**Record extracts**
_ _ _ _ _ _ _

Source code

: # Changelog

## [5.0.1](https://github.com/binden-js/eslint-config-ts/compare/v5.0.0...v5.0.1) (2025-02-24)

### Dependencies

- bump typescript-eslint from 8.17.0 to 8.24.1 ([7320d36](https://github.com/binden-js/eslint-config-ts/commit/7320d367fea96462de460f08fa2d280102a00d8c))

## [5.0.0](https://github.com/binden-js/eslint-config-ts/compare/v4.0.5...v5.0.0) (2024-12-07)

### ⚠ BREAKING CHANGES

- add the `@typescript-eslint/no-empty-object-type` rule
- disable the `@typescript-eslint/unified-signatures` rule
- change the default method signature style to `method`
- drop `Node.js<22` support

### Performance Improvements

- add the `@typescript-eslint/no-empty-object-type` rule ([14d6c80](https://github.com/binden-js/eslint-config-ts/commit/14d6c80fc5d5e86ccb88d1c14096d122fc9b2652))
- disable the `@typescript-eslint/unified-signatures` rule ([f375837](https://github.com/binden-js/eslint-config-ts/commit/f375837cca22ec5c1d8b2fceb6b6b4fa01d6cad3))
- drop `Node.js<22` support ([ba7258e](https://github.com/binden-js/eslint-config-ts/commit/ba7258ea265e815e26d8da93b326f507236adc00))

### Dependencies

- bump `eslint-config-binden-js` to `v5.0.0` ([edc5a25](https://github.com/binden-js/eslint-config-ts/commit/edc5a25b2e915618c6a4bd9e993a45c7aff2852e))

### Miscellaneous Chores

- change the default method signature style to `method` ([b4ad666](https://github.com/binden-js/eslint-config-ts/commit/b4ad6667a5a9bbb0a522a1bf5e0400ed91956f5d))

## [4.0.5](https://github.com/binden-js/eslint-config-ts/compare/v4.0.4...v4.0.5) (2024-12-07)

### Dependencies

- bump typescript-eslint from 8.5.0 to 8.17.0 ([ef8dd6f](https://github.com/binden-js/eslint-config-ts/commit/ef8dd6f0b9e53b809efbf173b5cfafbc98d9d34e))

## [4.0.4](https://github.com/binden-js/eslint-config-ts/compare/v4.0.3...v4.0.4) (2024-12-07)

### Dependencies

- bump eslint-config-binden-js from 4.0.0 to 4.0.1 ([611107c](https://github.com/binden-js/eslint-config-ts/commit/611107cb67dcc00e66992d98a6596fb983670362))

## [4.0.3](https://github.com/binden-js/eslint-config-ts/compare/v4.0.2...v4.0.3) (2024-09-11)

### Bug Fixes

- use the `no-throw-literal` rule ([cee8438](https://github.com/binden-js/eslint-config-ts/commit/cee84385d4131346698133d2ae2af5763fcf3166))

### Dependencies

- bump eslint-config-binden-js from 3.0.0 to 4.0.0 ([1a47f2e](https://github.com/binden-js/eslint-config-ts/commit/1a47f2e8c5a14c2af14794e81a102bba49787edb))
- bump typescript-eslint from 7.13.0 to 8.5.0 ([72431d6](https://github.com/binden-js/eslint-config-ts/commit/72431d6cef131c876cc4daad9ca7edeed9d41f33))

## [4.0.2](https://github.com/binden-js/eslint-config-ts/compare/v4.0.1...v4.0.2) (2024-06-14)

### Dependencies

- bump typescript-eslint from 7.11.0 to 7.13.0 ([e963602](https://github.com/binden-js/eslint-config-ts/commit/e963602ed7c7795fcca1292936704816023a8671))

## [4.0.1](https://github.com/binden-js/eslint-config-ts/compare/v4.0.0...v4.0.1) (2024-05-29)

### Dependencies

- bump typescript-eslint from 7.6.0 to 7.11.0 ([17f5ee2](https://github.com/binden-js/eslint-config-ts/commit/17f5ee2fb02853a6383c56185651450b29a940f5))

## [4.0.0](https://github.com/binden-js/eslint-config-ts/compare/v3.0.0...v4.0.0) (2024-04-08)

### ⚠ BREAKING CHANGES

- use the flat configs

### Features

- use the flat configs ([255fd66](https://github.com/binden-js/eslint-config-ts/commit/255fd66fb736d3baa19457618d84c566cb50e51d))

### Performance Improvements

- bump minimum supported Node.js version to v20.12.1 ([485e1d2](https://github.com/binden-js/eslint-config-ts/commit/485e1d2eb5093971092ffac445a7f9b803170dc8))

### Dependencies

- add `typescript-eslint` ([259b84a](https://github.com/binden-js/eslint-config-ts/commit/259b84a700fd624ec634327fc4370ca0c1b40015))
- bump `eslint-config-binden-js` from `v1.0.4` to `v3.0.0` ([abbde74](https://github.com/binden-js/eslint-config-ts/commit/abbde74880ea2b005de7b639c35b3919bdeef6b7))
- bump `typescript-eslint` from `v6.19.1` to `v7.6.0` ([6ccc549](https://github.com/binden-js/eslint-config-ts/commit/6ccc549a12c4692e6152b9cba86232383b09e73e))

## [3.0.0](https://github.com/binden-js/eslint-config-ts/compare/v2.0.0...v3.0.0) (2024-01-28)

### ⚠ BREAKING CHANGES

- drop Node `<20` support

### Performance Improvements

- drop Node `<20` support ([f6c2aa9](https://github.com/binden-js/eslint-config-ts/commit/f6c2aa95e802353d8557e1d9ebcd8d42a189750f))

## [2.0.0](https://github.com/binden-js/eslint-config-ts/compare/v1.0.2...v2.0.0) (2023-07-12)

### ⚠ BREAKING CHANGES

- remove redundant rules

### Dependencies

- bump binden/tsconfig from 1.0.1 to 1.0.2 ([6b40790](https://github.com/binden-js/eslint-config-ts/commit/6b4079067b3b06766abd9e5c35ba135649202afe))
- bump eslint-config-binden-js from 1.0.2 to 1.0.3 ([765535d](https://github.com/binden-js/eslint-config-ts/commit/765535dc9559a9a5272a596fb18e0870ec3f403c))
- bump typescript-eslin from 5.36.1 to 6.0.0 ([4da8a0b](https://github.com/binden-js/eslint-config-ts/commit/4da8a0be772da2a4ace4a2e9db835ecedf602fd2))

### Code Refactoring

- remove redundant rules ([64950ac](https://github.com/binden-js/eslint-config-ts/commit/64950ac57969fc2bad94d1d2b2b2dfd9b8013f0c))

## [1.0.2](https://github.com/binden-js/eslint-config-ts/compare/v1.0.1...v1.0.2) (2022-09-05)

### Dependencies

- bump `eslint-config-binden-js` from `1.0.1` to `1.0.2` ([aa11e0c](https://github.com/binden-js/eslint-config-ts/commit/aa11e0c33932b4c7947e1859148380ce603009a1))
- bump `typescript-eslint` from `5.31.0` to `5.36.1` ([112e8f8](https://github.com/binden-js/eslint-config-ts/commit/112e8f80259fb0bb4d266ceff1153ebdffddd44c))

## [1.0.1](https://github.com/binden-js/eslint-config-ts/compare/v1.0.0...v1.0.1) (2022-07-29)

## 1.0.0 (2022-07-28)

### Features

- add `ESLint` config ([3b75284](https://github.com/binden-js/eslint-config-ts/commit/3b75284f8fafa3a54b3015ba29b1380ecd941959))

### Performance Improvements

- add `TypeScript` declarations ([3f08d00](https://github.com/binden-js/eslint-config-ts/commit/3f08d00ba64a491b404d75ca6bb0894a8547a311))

_ _ _ _ _ _ _

**Required action**
All that is needed is the line containing "## 1.0.0 (2022-07-28)" and each line after it to the end of the data above, set down exactly.

**Result for this exercise**
## 1.0.0 (2022-07-28)

### Features

- add `ESLint` config ([3b75284](https://github.com/binden-js/eslint-config-ts/commit/3b75284f8fafa3a54b3015ba29b1380ecd941959))

### Performance Improvements

- add `TypeScript` declarations ([3f08d00](https://github.com/binden-js/eslint-config-ts/commit/3f08d00ba64a491b404d75ca6bb0894a8547a311))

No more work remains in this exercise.